Même Facebook n'avait pas eu droit à cela. C'est que le site de micro-blogging Twitter fait, lui, des émules jusque dans l'hémicycle de l'Assemblée nationale, où certains députés ont pris l'habitude de tweeter (verbe du premier groupe) le contenu des séances en temps réel. Ce qui a poussé Bernard Accoyer, le président de l'Assemblée nationale, à annoncer ce jeudi qu'il soumettrait le cas de ces accros au Bureau de l'Assemblée, son organe exécutif.

La veille, Lionel Tardy, un député UMP, s'était fait réprimander (un "carton rouge" dans un de ses tweets devenus fameux) pour avoir livré sur le site des extraits de l'audition à huis-clos de Raymond Domenech, ancien sélectionneur de l'équipe de France, et Jean-Pierre Escalettes, président démissionnaire de la FFF, devant la commission des Affaires culturelles.

"Rien à cacher"
"Les nouvelles technologies sont là, il faut s'en féliciter. Elles font circuler l'information de manière de plus en plus rapide. Mais elles ne peuvent remettre en cause le respect du huis-clos lorsque l'Assemblée ou une commission le décide", a argumenté M. Accoyer.

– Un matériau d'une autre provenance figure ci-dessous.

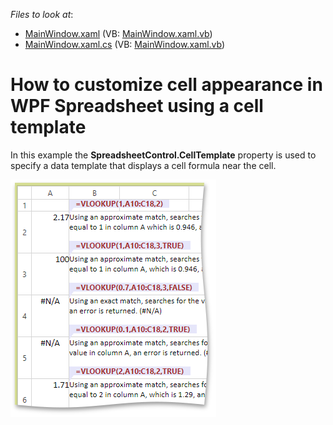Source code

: <!-- default file list -->
*Files to look at*:

* [MainWindow.xaml](./CS/CellTemplateExample/MainWindow.xaml) (VB: [MainWindow.xaml.vb](./VB/CellTemplateExample/MainWindow.xaml.vb))
* [MainWindow.xaml.cs](./CS/CellTemplateExample/MainWindow.xaml.cs) (VB: [MainWindow.xaml.vb](./VB/CellTemplateExample/MainWindow.xaml.vb))
<!-- default file list end -->
# How to customize cell appearance in WPF Spreadsheet using a cell template


<p>In this example the <strong>SpreadsheetControl.CellTemplate</strong> property is used to specify a data template that displays a cell formula near the cell.</p><p><img src="https://raw.githubusercontent.com/DevExpress-Examples/how-to-customize-cell-appearance-in-wpf-spreadsheet-using-a-cell-template-e4984/13.2.5+/media/6cd8416c-bd71-4c5d-a567-2a192521bbd5.png"></p>

<br/>


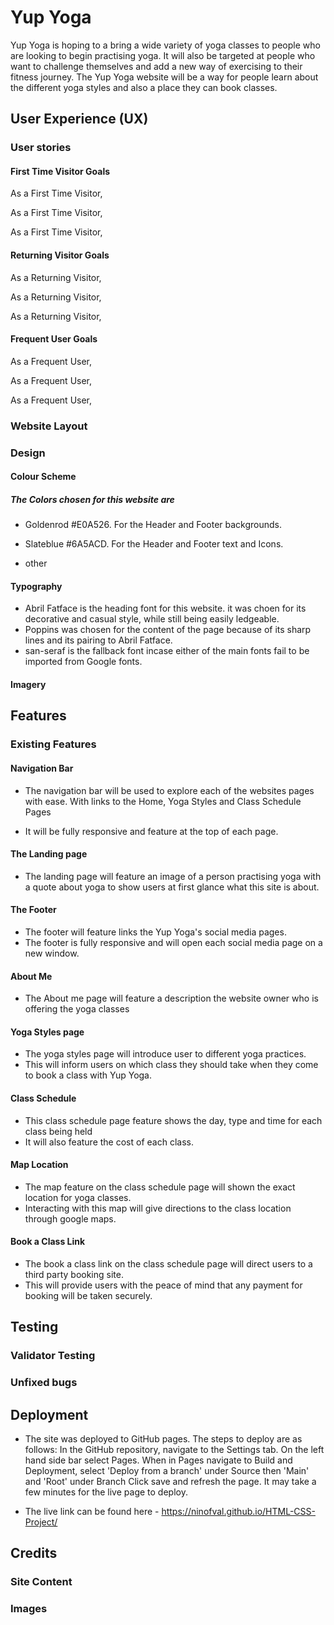 # Yup Yoga

Yup Yoga is hoping to a bring a wide variety of yoga classes to people who are looking to begin practising yoga. It will also be targeted at people who want to challenge themselves and add a new way of exercising to their fitness journey. The Yup Yoga website will be a way for people learn about the different yoga styles and also a place they can book classes.

## User Experience (UX)

### User stories

#### First Time Visitor Goals

As a First Time Visitor,

As a First Time Visitor,

As a First Time Visitor,

#### Returning Visitor Goals

As a Returning Visitor,

As a Returning Visitor,

As a Returning Visitor,

#### Frequent User Goals

As a Frequent User,

As a Frequent User,

As a Frequent User,

### Website Layout

### Design

#### Colour Scheme

##### The Colors chosen for this website are

- Goldenrod #E0A526. For the Header and Footer backgrounds.

- Slateblue #6A5ACD. For the Header and Footer text and Icons.

- other

#### Typography

- Abril Fatface is the heading font for this website. it was choen for its decorative and casual style, while still being easily ledgeable.
- Poppins was chosen for the content of the page because of its sharp lines and its pairing to Abril Fatface.
- san-seraf is the fallback font incase either of the main fonts fail to be imported from Google fonts.

#### Imagery

## Features

### Existing Features

#### Navigation Bar

- The navigation bar will be used to explore each of the websites pages with ease. With links to the Home, Yoga Styles and Class Schedule Pages

- It will be fully responsive and feature at the top of each page.

#### The Landing page

- The landing page will feature an image of a person practising yoga with a quote about yoga to show users at first glance what this site is about.

#### The Footer

- The footer will feature links the Yup Yoga's social media pages.
- The footer is fully responsive and will open each social media page on a new window.

#### About Me

- The About me page will feature a description the website owner who is offering the yoga classes

#### Yoga Styles page

- The yoga styles page will introduce user to different yoga practices.
- This will inform users on which class they should take when they come to book a class with Yup Yoga.

#### Class Schedule

- This class schedule page feature shows the day, type and time for each class being held
- It will also feature the cost of each class.

#### Map Location

- The map feature on the class schedule page will shown the exact location for yoga classes.
- Interacting with this map will give directions to the class location through google maps.

#### Book a Class Link

- The book a class link on the class schedule page will direct users to a third party booking site.
- This will provide users with the peace of mind that any payment for booking will be taken securely.

## Testing

### Validator Testing

### Unfixed bugs

## Deployment

- The site was deployed to GitHub pages. The steps to deploy are as follows:
    In the GitHub repository, navigate to the Settings tab.
    On the left hand side bar select Pages.
    When in Pages navigate to Build and Deployment,
    select 'Deploy from a branch' under Source then 'Main' and 'Root' under Branch
    Click save and refresh the page. It may take a few minutes for the live page to deploy.

- The live link can be found here - <https://ninofval.github.io/HTML-CSS-Project/>

## Credits

### Site Content

### Images
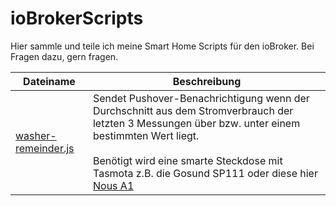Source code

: # ioBrokerScripts

Hier sammle und teile ich meine Smart Home Scripts für den ioBroker.
Bei Fragen dazu, gern fragen.

| Dateiname | Beschreibung |
| --- | --- |
| [washer-remeinder.js](https://github.com/silvio-l/ioBrokerScripts/blob/main/washer-reminder.js) | Sendet Pushover-Benachrichtigung wenn der Durchschnitt aus dem Stromverbrauch der letzten 3 Messungen über bzw. unter einem bestimmten Wert liegt.<br><br>Benötigt wird eine smarte Steckdose mit Tasmota z.B. die Gosund SP111 oder diese hier [Nous A1](https://amzn.to/3skoqqX) |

Le député en question, lui, s'est défendu sur les ondes d'Europe 1 : "J'avais mon ordinateur portable connecté sur la liaison wifi de l'Assemblée nationale, comme souvent. Honnêtement, il n'y avait rien à cacher car il n'y avait pas de quoi fouetter un chat. D'autant que ce huis-clos ne donne pas une bonne image du football français."

Goutte d'eau
Le problème, c'est que M. Tardy est un récidiviste. En mars dernier déjà, il avait tweeté en temps réel les moments chauds de la première réunion du groupe UMP à l'Assemblée consécutive à la déroute de la droite aux élections régionales, annonçant par exemple en exclusivité l'abandon de la taxe carbone à venir.

Mercredi, un autre député UMP a fait parler de lui pour ses posts sur Twitter. Yannick Favennec, en l'occurrence, qui a permis à la presse de savoir que Nicolas Sarkozy remanierait son gouvernement en octobre avant que le chef de l'Etat ne l'annonce lui-même. La goutte d'eau qui a fait déborder le vase de Bernard Accoyer ?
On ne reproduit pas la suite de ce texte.